We discuss other options for funding with Chief Brenda, and leave to go visit the solar powered radio station being built in Golden Meadow. We take Louisiana Hwy 1 south into the lower bayou, and meet up with Bob Gordon from Canada. He and a nice gentleman from Ireland named Kieran are completing the construction and it will be the first solar powered radio station on the Eastern side of the United States. If the 21 solar panels don’t have enough power to keep it running during cloudy days, there is a backup propane generator to fill in. The radio station, WHVN, will be the voice for the Houma tribe, and provide community and tribal news and shows of interest. Some of the original builders are here, guys from Humboldt County who brought this equipment here and are also seeing it through. Kevin, Ray, and Bruce are leaving the next day, headed back to California for more supplies and funds. They will return in a couple weeks.
Joel and I take the crew out for dinner at Roses, a local cantina with plenty of spicy food and waitresses straight out of the 60s. During dinner, one of the waitresses is talking about her daughter having a baby, and Kevin announces that he’s a midwife. We all laugh, but he is serious. He explains that he’s nearly memorized the book Spiritual Midwifery, and delivered the last four of his five children.
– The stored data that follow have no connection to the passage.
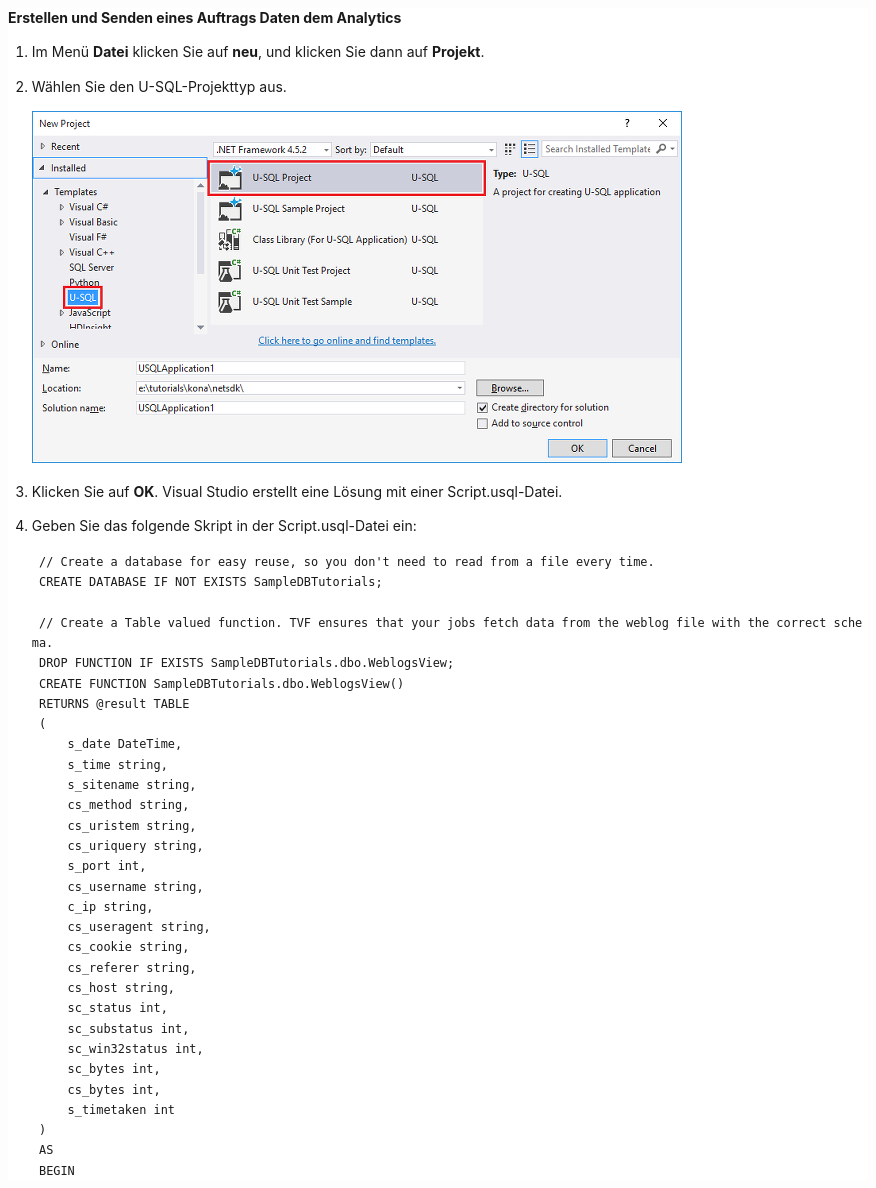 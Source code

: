**Erstellen und Senden eines Auftrags Daten dem Analytics**

1. Im Menü **Datei** klicken Sie auf **neu**, und klicken Sie dann auf **Projekt**.
2. Wählen Sie den U-SQL-Projekttyp aus.

    ![neue U SQL Visual Studio-Projekt](./media/data-lake-analytics-data-lake-tools-get-started/data-lake-analytics-data-lake-tools-new-project.png)

3. Klicken Sie auf **OK**. Visual Studio erstellt eine Lösung mit einer Script.usql-Datei.
4. Geben Sie das folgende Skript in der Script.usql-Datei ein:

        // Create a database for easy reuse, so you don't need to read from a file every time.
        CREATE DATABASE IF NOT EXISTS SampleDBTutorials;

        // Create a Table valued function. TVF ensures that your jobs fetch data from the weblog file with the correct schema.
        DROP FUNCTION IF EXISTS SampleDBTutorials.dbo.WeblogsView;
        CREATE FUNCTION SampleDBTutorials.dbo.WeblogsView()
        RETURNS @result TABLE
        (
            s_date DateTime,
            s_time string,
            s_sitename string,
            cs_method string,
            cs_uristem string,
            cs_uriquery string,
            s_port int,
            cs_username string,
            c_ip string,
            cs_useragent string,
            cs_cookie string,
            cs_referer string,
            cs_host string,
            sc_status int,
            sc_substatus int,
            sc_win32status int,
            sc_bytes int,
            cs_bytes int,
            s_timetaken int
        )
        AS
        BEGIN
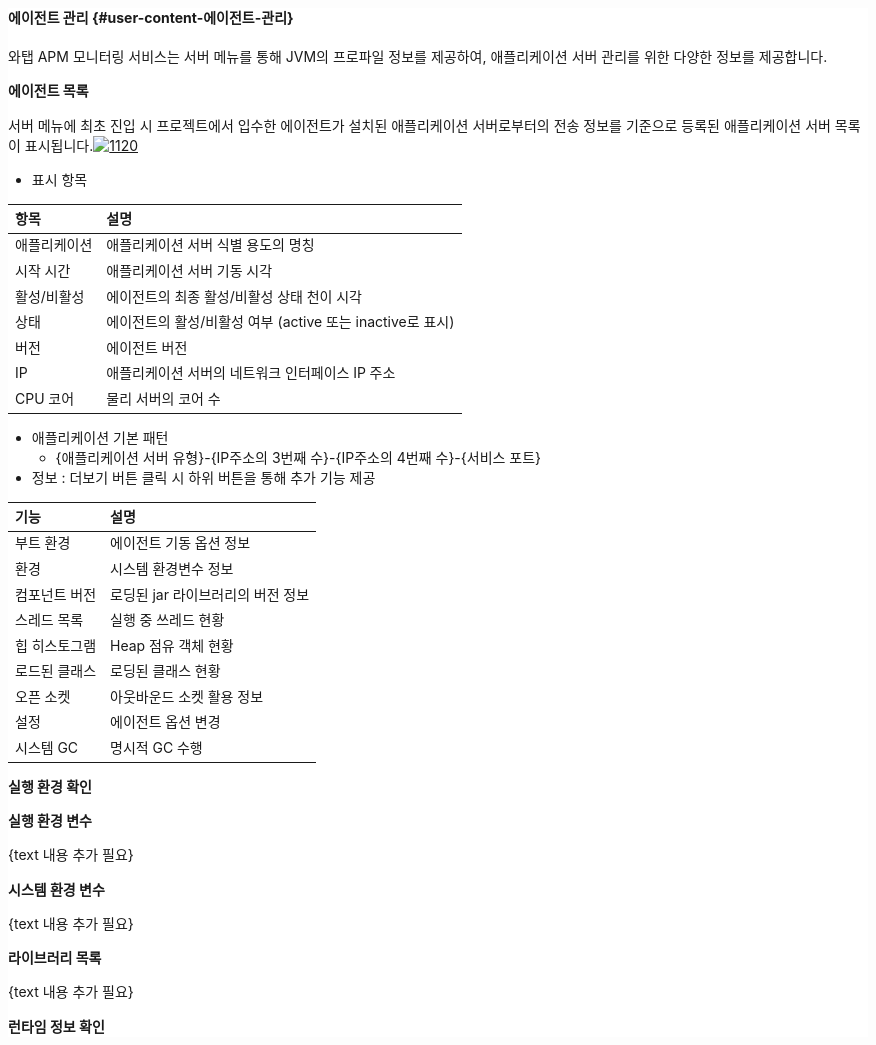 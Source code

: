 
#### 에이전트 관리 {#user-content-에이전트-관리}

와탭 APM 모니터링 서비스는 서버 메뉴를 통해 JVM의 프로파일 정보를 제공하여, 애플리케이션 서버 관리를 위한 다양한 정보를 제공합니다.

**에이전트 목록**

서버 메뉴에 최초 진입 시 프로젝트에서 입수한 에이전트가 설치된 애플리케이션 서버로부터의 전송 정보를 기준으로 등록된 애플리케이션 서버 목록이 표시됩니다.[![1120](https://github.com/jinronara/deleteme_2/raw/master/images/1120.png)](https://github.com/jinronara/deleteme_2/blob/master/images/1120.png)

* 표시 항목

| 항목 | 설명 |
| :--- | :--- |
| 애플리케이션 | 애플리케이션 서버 식별 용도의 명칭 |
| 시작 시간 | 애플리케이션 서버 기동 시각 |
| 활성/비활성 | 에이전트의 최종 활성/비활성 상태 천이 시각 |
| 상태 | 에이전트의 활성/비활성 여부 \(active 또는 inactive로 표시\) |
| 버전 | 에이전트 버전 |
| IP | 애플리케이션 서버의 네트워크 인터페이스 IP 주소 |
| CPU 코어 | 물리 서버의 코어 수 |

* 애플리케이션 기본 패턴
  * {애플리케이션 서버 유형}-{IP주소의 3번째 수}-{IP주소의 4번째 수}-{서비스 포트}
* 정보 : 더보기 버튼 클릭 시 하위 버튼을 통해 추가 기능 제공

| 기능 | 설명 |
| :--- | :--- |
| 부트 환경 | 에이전트 기동 옵션 정보 |
| 환경 | 시스템 환경변수 정보 |
| 컴포넌트 버전 | 로딩된 jar 라이브러리의 버전 정보 |
| 스레드 목록 | 실행 중 쓰레드 현황 |
| 힙 히스토그램 | Heap 점유 객체 현황 |
| 로드된 클래스 | 로딩된 클래스 현황 |
| 오픈 소켓 | 아웃바운드 소켓 활용 정보 |
| 설정 | 에이전트 옵션 변경 |
| 시스템 GC | 명시적 GC 수행 |

**실행 환경 확인**

**실행 환경 변수**

{text 내용 추가 필요}

**시스템 환경 변수**

{text 내용 추가 필요}

**라이브러리 목록**

{text 내용 추가 필요}

**런타임 정보 확인**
Dinner is wonderful, and the waitresses keep stopping by to hear more stories of children and midwives. I know this discussion hasn’t happened before here, especially with some crusty looking men talking about delivering babies, and we all agree that Kevin isn’t a midwife, but he did help deliver four babies. I know midwives, and you sir, are no midwife. Good try though.
While driving home the next day, we still see the devastation along the roadside that was wreaked by the first Hurricane, Katrina. Trees are still being loaded into trailers that are headed for landfills, and some are being placed on logging trucks headed for the sawmill. Trash and debris is still everywhere along the roadside, and it’s not hard to imagine how furious that storm was. It’s now over two months later, and so much still needs to be done. We’ll keep helping as long as we can, and I think plans are already in place for work in December. The bus hums along, lighter and happy to be headed home. Joel also has picked up those FEMA papers, and is reading them during the ride home.